И, наконец, тройное убийство в церкви в Ницце. Три нападения, совершённые с применением грубой силы молодыми исламскими фанатиками, которые существовали в обстановке абсолютной толерантности, но которые убили из-за того, что сами оказались крайне нетолерантны и не видели необходимости каким-либо образом менять своё отношение к реальности.
И теперь, после десятилетий той самой толерантности и мультикультурализма, политические исламисты, подобные турецкому президенту Эрдогану, продолжают подливать масла в огонь, объявляя Францию и президента Макрона врагами ислама и называя европейских политиков нацистами и фашистами.
И Эрдоган не одинок в этом.
Ряд французских общественных деятелей, опять же левых взглядов, сейчас говорят, что французы, мол, не должны называть происходящее войной, мотивируя тем, что «это даёт трусливым убийцам статус комбатантов», а ещё сие не толерантно (нельзя же никого обижать!).
Но всем понятно, что война от этого не перестаёт быть войной.
А ещё что терроризм срочно необходимо как-то выводить из питательной среды, в которой он находится во Франции сейчас.

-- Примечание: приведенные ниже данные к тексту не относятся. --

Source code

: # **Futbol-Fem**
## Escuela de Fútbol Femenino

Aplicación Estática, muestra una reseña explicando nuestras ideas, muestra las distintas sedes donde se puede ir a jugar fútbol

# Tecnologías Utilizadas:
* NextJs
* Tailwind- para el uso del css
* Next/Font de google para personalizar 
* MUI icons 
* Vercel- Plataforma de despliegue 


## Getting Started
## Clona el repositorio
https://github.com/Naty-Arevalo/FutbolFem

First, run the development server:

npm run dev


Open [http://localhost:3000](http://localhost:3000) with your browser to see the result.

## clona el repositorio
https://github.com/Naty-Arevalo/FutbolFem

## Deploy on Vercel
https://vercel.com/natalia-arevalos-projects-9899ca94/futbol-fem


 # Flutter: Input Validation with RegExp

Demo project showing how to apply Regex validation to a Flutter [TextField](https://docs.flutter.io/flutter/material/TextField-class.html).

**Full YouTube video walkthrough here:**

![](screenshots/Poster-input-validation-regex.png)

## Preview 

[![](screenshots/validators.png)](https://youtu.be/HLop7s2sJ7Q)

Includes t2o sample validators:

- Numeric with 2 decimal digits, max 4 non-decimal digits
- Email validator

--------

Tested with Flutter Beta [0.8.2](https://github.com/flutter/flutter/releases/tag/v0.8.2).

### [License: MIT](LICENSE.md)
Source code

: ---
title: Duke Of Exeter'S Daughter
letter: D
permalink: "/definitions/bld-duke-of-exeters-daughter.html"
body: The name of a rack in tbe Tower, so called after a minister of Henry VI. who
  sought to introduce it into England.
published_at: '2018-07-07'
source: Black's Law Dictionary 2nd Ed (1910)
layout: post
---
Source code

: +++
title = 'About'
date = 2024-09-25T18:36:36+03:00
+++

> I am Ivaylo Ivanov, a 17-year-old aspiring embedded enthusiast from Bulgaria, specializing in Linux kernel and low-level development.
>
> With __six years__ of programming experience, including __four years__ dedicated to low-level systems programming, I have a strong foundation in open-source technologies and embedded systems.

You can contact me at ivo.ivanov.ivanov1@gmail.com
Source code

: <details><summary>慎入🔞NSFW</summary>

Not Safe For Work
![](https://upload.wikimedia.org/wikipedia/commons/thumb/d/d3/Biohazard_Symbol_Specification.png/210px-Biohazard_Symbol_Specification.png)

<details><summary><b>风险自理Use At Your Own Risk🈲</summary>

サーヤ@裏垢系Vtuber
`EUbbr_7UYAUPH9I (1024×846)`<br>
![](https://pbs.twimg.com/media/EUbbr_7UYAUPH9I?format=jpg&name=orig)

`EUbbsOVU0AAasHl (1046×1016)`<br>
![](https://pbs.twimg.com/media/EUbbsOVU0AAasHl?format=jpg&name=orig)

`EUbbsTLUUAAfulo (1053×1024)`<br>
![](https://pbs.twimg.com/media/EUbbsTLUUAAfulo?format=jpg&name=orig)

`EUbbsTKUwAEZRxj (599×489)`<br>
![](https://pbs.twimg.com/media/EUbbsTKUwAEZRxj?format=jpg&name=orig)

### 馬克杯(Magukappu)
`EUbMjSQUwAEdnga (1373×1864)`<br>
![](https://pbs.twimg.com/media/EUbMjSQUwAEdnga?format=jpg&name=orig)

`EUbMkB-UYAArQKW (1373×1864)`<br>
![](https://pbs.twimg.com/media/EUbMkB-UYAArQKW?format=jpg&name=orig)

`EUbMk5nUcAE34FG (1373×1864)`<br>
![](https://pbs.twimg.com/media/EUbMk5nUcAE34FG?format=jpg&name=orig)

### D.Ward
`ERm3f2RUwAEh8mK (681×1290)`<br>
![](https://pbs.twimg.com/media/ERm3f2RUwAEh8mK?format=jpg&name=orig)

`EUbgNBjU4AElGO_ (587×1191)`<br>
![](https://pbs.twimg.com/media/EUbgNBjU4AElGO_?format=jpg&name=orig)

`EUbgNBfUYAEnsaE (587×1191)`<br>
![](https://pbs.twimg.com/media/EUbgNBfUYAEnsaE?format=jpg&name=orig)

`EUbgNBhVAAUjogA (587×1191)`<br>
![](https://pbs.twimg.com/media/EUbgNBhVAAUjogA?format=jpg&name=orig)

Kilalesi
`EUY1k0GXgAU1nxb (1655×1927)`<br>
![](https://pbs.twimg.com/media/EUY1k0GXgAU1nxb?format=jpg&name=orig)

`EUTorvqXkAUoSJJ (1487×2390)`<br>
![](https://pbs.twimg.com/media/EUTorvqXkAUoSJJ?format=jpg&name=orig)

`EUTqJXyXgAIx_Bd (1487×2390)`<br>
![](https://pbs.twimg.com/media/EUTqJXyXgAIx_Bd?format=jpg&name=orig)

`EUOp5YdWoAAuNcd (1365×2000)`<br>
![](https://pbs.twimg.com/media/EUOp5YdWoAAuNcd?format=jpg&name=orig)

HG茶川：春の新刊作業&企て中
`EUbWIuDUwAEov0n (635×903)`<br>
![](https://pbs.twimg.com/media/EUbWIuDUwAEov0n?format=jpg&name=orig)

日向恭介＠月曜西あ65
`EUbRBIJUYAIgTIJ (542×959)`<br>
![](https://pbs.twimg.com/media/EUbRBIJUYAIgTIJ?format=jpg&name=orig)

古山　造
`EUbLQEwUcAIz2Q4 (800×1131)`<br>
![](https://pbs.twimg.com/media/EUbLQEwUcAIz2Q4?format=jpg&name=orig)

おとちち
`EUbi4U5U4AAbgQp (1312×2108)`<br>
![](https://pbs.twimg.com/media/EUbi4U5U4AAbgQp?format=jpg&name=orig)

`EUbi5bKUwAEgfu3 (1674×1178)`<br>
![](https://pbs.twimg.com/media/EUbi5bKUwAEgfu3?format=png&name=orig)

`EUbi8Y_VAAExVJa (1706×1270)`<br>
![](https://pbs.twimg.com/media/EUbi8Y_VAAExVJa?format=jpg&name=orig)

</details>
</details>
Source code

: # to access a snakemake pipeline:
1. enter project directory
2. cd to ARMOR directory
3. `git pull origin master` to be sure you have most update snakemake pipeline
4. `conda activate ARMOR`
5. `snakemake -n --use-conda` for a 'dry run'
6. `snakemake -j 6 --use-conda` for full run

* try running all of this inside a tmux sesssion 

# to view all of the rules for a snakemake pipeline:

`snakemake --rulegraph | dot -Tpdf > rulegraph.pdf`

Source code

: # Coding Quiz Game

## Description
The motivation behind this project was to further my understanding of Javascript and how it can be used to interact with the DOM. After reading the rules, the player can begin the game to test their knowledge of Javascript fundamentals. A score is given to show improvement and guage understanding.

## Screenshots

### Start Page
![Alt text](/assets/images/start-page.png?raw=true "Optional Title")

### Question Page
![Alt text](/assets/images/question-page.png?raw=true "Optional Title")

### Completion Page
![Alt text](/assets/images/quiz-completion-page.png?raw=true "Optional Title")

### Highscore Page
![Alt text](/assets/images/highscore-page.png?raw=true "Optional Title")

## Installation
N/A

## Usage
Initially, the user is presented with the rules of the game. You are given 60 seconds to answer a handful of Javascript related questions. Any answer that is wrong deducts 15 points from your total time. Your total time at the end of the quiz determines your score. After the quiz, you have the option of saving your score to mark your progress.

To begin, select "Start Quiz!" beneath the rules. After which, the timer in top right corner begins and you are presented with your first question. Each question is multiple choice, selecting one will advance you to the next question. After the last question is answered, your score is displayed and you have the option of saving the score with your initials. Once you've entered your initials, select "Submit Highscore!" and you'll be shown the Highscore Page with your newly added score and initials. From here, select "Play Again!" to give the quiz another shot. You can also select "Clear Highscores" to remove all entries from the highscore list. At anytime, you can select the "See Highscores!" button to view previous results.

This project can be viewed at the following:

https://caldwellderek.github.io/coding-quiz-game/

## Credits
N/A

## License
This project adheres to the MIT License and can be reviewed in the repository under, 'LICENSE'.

Минуты молчания и панихиды, сколь бы важны они ни были, недостаточно.
Марин Ле Пен и другие правые призывают создать специальные тюрьмы для потенциально опасных персонажей. Ультраправые националисты по факту ввели термин «исламофашизм» во французскую политическую и общественную дискуссию, что ещё недавно было просто немыслимо.
Ну, а что же левые?
Левые должны сдерживаться
Сейчас французские левые уже в принципе смирились с тем, что толерантность в её прежнем виде закончилась. Более того, до многих из них уже вполне определённо начала доходить простая истина, что и они тоже призваны противостоять тому, что наползает с Ближнего Востока и Африки, и надо защищать республику и её ценности.
Это верно не только во Франции, но и в таких странах, как Германия и даже Испания. Они уже начали признавать, что к т. н. «политическому исламу», проповедуемому террористическими структурами с Ближнего Востока и из Северной Африки, следует относиться строго, равно как и ко всем группам, которые готовят для него почву.
Они начинают разделять требование правых о том, что финансирование таких структур через Саудовскую Аравию или Турцию может и должно быть запрещено.
Они даже начинают заговаривать о том, что для исламских проповедников нежелательно и неприемлемо проходить обучение в странах, отличных от стран ЕС, и читать лекции на языках, отличных от национального, на религиозных объектах.
Но с другой стороны, призыв к созданию специальных тюрем является для них не только юридически и политически сомнительным, но, прежде всего, «противоречит идеалам свободы».
Тот же Франсуа Олланд утверждает, что нежелание бороться с террором при помощи радикальной смены концепции «прав и свобод» в отношении террористов и среды, из которой они появляются, — это не слабость, а сила.
Он говорит: «Мы должны делать и то, и другое одновременно — бороться с исламистским терроризмом, но мы также остаёмся самими собой».
Что ж, в этом смысле можно лишь посочувствовать французам. Нельзя сказать, что процесс вразумления в их обществе (в котором левые настроения значительны) совсем не движется.
Это не так — процесс идёт. Но, вероятно, прольётся ещё немало французской крови, прежде чем он дойдёт до каких-то более или менее ощутимых результатов.